More importantly, however, we will be looking at what theme park development costs mean for profitability.
As with the first installment, we’re covering a lot of ground here because we’d like to speak not only to industry insiders, but any other potential developers, investors, or those curious about theme park or amusement park business plans.
Generally, the larger the theme park budget, the lower the probability that the attraction will be project-level profitable.
This means that indoor theme parks and waterparks have the probability for the highest returns, followed by regional and superregional parks.
Lastly, mega parks built by Disney and Universal usually feature the lowest project-level returns.
We define project-level returns as EBITDA profits against total attraction development costs. Indeed, certain positions along the capital stack will see much higher returns based on leverage, the existence of pre-opening funding sources, etc.
Here’s the dataset we used. Click on any/all pictures for larger versions. The datasets in this and all blog posts use illustrative data from publicly available sources or are internal estimates.
Now, if you literally just clicked into this post to answer the question “how much does it cost to build a theme park or water park”, here you go:
- Mega theme parks; i.e. Disney and Universal: $2b to $4b USD
- Regional and superregional theme parks: $200-$500m USD
- Waterparks: as mentioned in our previous post, a water playground can be constructed for less than $1 million. But most common is between $10-$40m. Anything above $40-$60m is truly aiming high.
- Indoor theme parks: $10-$30m USD. More details in this post.
But, we hope you’ll continue on.
The Mega Parks
Mega parks are the Disney and Universals, costing at least $2b-$3b in order to build, and with cash flow up to $300m in EBITDA.
As we saw in the previous installment, Disney and Universal parks are the only theme parks in the world that are capable of achieving $1b+ in revenues. But in order to do so, they spend accordingly.
In the past decade, it was a rare Disney/Universal theme park that cost less than $2b-$3b in order to build. If they did, it was because they saved on land costs:
- Universal Studios Japan amortized its land costs in the form of a lease;
- Universal Studios Singapore is part of the larger Resorts World Singapore and did not break out segmented land costs;
- Tokyo DisneySea’s land basis was from the 1960s, when the Oriental Land Company (parent company) acquired land for the original Tokyo Disneyland.

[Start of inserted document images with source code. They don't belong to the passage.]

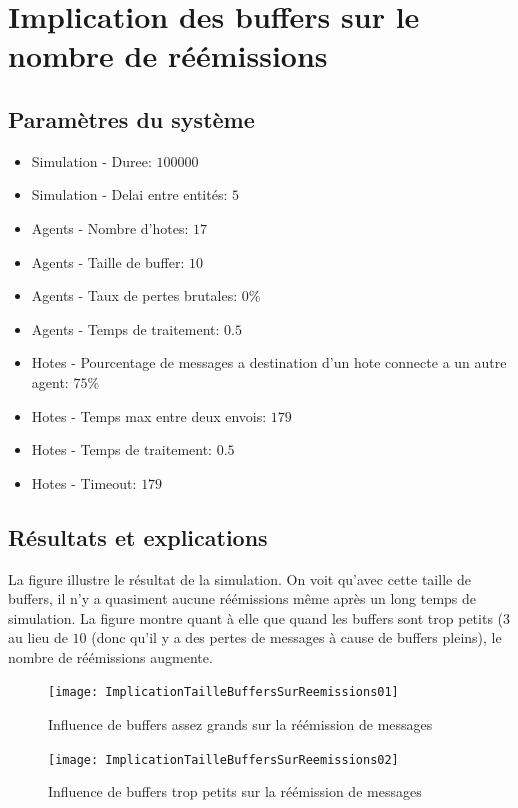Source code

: \documentclass[a4paper,11pt]{article}
\begin{document}
\section{Implication des buffers sur le nombre de réémissions}
\subsection{Paramètres du système}\label{implicbuffsconfig}
\begin{itemize}
 \item Simulation - Duree: $100000$
 \item Simulation - Delai entre entités: $5$
 \item Agents - Nombre d'hotes: $17$
 \item Agents - Taille de buffer: $10$
 \item Agents - Taux de pertes brutales: $0$\%
 \item Agents - Temps de traitement: $0.5$
 \item Hotes - Pourcentage de messages a destination d'un hote connecte a un autre agent: $75$\%
 \item Hotes - Temps max entre deux envois: $179$
 \item Hotes - Temps de traitement: $0.5$
 \item Hotes - Timeout: $179$
\end{itemize}

\subsection{Résultats et explications}
La figure  illustre le résultat de la simulation. On voit qu'avec cette taille de buffers, il n'y a quasiment aucune réémissions même après un long temps de simulation. La figure  montre quant à elle que quand les buffers sont trop petits ($3$ au lieu de $10$ (donc qu'il y a des pertes de messages à cause de buffers pleins), le nombre de réémissions augmente.


\begin{figure}[h!t]
  \centering
    \texttt{[image: ImplicationTailleBuffersSurReemissions01]}
  \caption{Influence de buffers assez grands sur la réémission de messages}
  \label{fig:ImplicationTailleBuffersSurReemissions01}
\end{figure}

\begin{figure}[h!t]
  \centering
    \texttt{[image: ImplicationTailleBuffersSurReemissions02]}
  \caption{Influence de buffers trop petits sur la réémission de messages}
  \label{fig:ImplicationTailleBuffersSurReemissions02}
\end{figure}
\end{document}

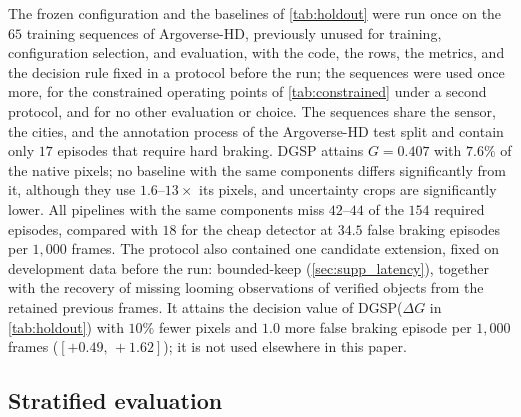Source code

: \documentclass[10pt,letterpaper]{article}
\newcommand{\method}{DGSP\xspace}
\newcommand{\G}{G}
\newcommand{\ci}[2]{[#1,\allowbreak\,#2]}
\theoremstyle{remark}
\theoremstyle{plain}
\theoremstyle{definition}
\begin{document}
The frozen configuration and the baselines of \cref{tab:holdout} were run once on the $65$ training sequences of Argoverse-HD, previously unused for training, configuration selection, and evaluation, with the code, the rows, the metrics, and the decision rule fixed in a protocol before the run; the sequences were used once more, for the constrained operating points of \cref{tab:constrained} under a second protocol, and for no other evaluation or choice.
The sequences share the sensor, the cities, and the annotation process of the Argoverse-HD test split and contain only $17$ episodes that require hard braking.
\method attains $\G=0.407$ with $7.6\%$ of the native pixels; no baseline with the same components differs significantly from it, although they use $1.6$--$13\times$ its pixels, and uncertainty crops are significantly lower.
All pipelines with the same components miss $42$--$44$ of the $154$ required episodes, compared with $18$ for the cheap detector at $34.5$ false braking episodes per $1{,}000$ frames.
The protocol also contained one candidate extension, fixed on development data before the run: bounded-keep (\cref{sec:supp_latency}), together with the recovery of missing looming observations of verified objects from the retained previous frames.
It attains the decision value of \method ($\Delta\G$ in \cref{tab:holdout}) with $10\%$ fewer pixels and $1.0$ more false braking episode per $1{,}000$ frames ($\ci{+0.49}{+1.62}$); it is not used elsewhere in this paper.

\subsection{Stratified evaluation}
\label{sec:supp_strata}
\end{document}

Evidence from publicly-available sources suggests that the profit levels for most recent Disney and Universal projects are in the mid-single digits in terms of rate of return. The reasons are manifold and detailed below. The most important reason is that these parks cost way too much relative to the $$’s they generate.
Why?
Expectations
First, there’s been an inflation in theme park expectations over the past few decades.
The original Disneyland opened with an attraction mix (~20) that would be considered half-finished today, with a budget of less than $200 million in inflation-adjusted dollars.
These days, Disney and Universal can spend between $30 and $100 million for a single attraction in a park full of $30 to $100 million attractions.
Partially, these theme parks are competing with…themselves in the form of the weight of decades-long accumulated guest expectations about Disney and Universal parks. Partially, these theme parks also compete with the various forms of entertainment that didn’t exist when the first theme parks opened – videogames, internet, social media, cable tv.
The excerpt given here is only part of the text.